Gaslighting AI - Really? | Eberhard Wolff

Psychological tricks are used against an LLM - but does that really matter?

Luke Bölling wrote an article in which he shows how “gaslighting” can be used to make LLMs generate a text that seems to explain how to create a Molotov cocktail.

Interestingly enough, gaslighting is a psychological concept: “the manipulation of someone into questioning their own perception of reality”. LLMs generate text. They do not perceive reality. The text argues that this attack might still work because the training set is written by humans therefore concepts like gaslighting work. However, we must never forget that LLMs are text generators. They do not have emotions as the paper says. Therefore, for the rest of the text I will use the term “text generator” which I think fits better to what LLMs actually do.

Text Generators - not LLMs

Text generators can obviously generate a text that seems like a plausible explanation how to create a Molotov cocktail - just like they can generate plausible references to cases for an attorney. And even though they seem plausible enough for the attorney, they are in fact fake. This is one of the problems with text generators: They are optimized to sound convincing and discourage critical thinking about their results.

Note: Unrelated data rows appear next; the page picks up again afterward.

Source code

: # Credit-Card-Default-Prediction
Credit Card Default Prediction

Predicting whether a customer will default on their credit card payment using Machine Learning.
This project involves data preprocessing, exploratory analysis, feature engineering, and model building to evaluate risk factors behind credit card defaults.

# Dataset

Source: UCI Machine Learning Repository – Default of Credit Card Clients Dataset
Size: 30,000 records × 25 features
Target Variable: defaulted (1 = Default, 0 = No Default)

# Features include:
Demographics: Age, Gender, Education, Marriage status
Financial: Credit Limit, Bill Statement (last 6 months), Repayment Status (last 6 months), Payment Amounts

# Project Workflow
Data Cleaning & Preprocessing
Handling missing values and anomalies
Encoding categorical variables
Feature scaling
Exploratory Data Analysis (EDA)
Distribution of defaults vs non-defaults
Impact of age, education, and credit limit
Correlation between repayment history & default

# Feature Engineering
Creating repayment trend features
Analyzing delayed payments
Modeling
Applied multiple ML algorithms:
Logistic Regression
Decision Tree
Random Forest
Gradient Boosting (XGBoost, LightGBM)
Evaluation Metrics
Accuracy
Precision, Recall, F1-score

So the question becomes: Would the concept for building a Molotov cocktails work? I did a stream with Lucas Dohmen about text generators (German, sorry) and a take-away was: Check the results of text generators to make sure they are correct and not fake. The paper does not seem to do this i.e. the whole information about Molotov cocktails might be “hallucinated”. Actually, “hallucinated” is the wrong term as “A hallucination is a perception in the absence of an external stimulus that has the compelling sense of reality.” Text generators have no “external stimulus” and no “sense of reality”. So let’s call this what it would be: Fake information.

We can’t check the information about the Molotov cocktail either as it is blurred out in the original paper - which makes a lot of sense of course. Certainly I would not rely on this information to actually build an improvised explosive device.

Security Risk?

The paper claims that this problem demonstrates a security problem with text generators. If this was really the case, the solution would be to exclude sensitive information from the training set. Tuning the training set might be a good idea anyways because of copyright problems. Copyright for some reasons seems to be not applicable to text generators while for humans it’s a completely different story. Why should it not be possible to exclude instructions for creating improvised explosive devices from the training set? If this is too much work, surely the problem isn’t that huge.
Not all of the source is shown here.